> **How to complete this task**
Every line below that mentions the word "времени" should be copied out.

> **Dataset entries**
Segment Open

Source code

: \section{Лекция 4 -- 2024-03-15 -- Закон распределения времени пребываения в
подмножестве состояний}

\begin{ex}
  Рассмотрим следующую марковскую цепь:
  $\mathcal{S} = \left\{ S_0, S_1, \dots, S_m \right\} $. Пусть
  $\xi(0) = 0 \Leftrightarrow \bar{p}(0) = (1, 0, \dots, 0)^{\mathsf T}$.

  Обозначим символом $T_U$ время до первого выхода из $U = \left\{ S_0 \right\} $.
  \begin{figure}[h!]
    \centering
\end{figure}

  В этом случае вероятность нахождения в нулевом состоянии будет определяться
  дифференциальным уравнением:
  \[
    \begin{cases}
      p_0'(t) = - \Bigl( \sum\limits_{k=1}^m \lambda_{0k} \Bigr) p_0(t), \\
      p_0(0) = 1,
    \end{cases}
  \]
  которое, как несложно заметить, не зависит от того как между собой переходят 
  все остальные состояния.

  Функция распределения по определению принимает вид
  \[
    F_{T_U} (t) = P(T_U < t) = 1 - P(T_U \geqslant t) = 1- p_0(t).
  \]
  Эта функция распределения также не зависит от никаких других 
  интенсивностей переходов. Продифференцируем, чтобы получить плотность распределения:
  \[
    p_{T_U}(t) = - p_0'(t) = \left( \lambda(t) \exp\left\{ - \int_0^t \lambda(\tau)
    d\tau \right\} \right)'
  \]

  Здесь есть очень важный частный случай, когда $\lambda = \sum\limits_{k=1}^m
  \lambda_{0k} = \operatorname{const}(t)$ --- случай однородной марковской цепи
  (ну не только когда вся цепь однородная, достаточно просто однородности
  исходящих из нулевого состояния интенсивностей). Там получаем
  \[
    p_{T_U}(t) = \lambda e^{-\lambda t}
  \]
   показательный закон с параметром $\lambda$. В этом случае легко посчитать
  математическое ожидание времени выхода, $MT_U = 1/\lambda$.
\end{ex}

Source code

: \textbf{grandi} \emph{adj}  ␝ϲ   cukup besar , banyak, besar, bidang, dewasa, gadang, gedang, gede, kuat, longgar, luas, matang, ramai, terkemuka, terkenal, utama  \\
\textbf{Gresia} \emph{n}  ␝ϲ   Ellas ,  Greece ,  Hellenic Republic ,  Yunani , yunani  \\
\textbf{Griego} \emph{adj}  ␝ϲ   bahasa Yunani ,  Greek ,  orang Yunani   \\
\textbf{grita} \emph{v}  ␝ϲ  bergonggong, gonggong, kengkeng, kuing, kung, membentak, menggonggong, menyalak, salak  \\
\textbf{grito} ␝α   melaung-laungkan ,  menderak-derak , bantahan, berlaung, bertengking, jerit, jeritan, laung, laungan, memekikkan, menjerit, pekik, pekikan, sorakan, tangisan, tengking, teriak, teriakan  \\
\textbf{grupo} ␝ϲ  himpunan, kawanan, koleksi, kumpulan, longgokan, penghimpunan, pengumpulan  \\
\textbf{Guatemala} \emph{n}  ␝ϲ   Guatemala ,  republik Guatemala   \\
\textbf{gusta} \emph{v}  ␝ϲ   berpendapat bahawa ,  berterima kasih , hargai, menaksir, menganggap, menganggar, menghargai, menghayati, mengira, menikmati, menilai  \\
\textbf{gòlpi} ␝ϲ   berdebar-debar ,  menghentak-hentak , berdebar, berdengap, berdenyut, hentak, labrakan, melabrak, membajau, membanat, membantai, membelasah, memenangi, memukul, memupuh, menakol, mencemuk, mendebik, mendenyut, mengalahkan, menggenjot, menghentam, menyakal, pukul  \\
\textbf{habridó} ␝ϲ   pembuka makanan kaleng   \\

Segment Closed

> **Exercise answer**
: \section{Лекция 4 -- 2024-03-15 -- Закон распределения времени пребываения в
  математическое ожидание времени выхода, $MT_U = 1/\lambda$.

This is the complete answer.